Problem description —
From the data that follows, copy every line holding the string "array".

□ □ □

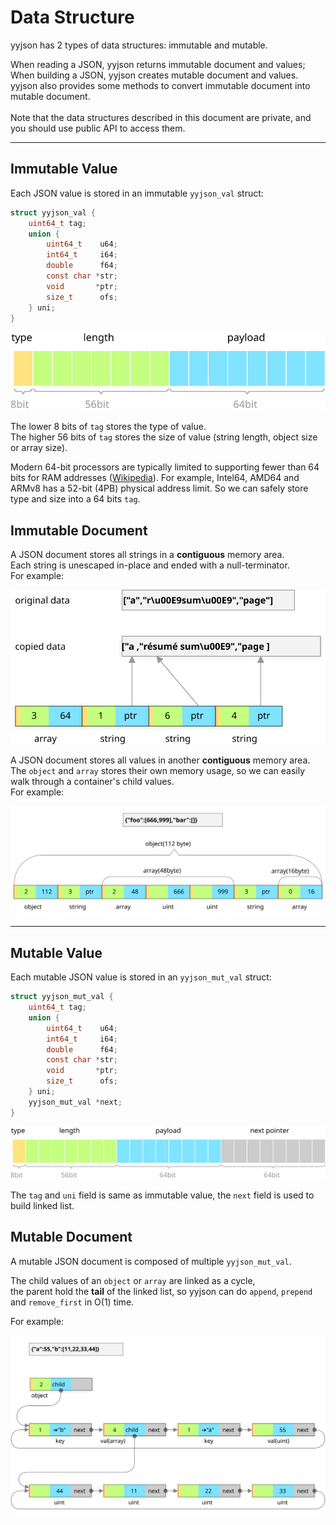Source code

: # Data Structure

yyjson has 2 types of data structures: immutable and mutable.

When reading a JSON, yyjson returns immutable document and values;<br/>
When building a JSON, yyjson creates mutable document and values.<br/>
yyjson also provides some methods to convert immutable document into mutable document.<br/>
<br/>
Note that the data structures described in this document are private, and you should use public API to access them.

---------------
## Immutable Value
Each JSON value is stored in an immutable `yyjson_val` struct:
```c
struct yyjson_val {
    uint64_t tag;
    union {
        uint64_t    u64;
        int64_t     i64;
        double      f64;
        const char *str;
        void       *ptr;
        size_t      ofs;
    } uni;
}
```
![yyjson_val](images/struct_ival.svg)

The lower 8 bits of `tag` stores the type of value.<br/>
The higher 56 bits of `tag` stores the size of value (string length, object size or array size).

Modern 64-bit processors are typically limited to supporting fewer than 64 bits for RAM addresses ([Wikipedia](https://en.wikipedia.org/wiki/RAM_limit)). For example, Intel64, AMD64 and ARMv8 has a 52-bit (4PB) physical address limit. So we can safely store type and size into a 64 bits `tag`.

## Immutable Document
A JSON document stores all strings in a **contiguous** memory area.<br/> 
Each string is unescaped in-place and ended with a null-terminator.<br/>
For example:

![yyjson_val](images/struct_idoc1.svg)


A JSON document stores all values in another **contiguous** memory area.<br/>
The `object` and `array` stores their own memory usage, so we can easily walk through a container's child values.<br/>
For example:

![yyjson_val](images/struct_idoc2.svg)

---------------
## Mutable Value
Each mutable JSON value is stored in an `yyjson_mut_val` struct:
```c
struct yyjson_mut_val {
    uint64_t tag;
    union {
        uint64_t    u64;
        int64_t     i64;
        double      f64;
        const char *str;
        void       *ptr;
        size_t      ofs;
    } uni;
    yyjson_mut_val *next;
}
```
![yyjson_val](images/struct_mval.svg)

The `tag` and `uni` field is same as immutable value, the `next` field is used to build linked list.


## Mutable Document
A mutable JSON document is composed of multiple `yyjson_mut_val`.

The child values of an `object` or `array` are linked as a cycle,<br/>
the parent hold the **tail** of the linked list, so yyjson can do `append`, `prepend` and `remove_first` in O(1) time.

For example:

![yyjson_val](images/struct_mdoc.svg)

□ □ □

Answer box —
The higher 56 bits of `tag` stores the size of value (string length, object size or array size).
The `object` and `array` stores their own memory usage, so we can easily walk through a container's child values.<br/>
The child values of an `object` or `array` are linked as a cycle,<br/>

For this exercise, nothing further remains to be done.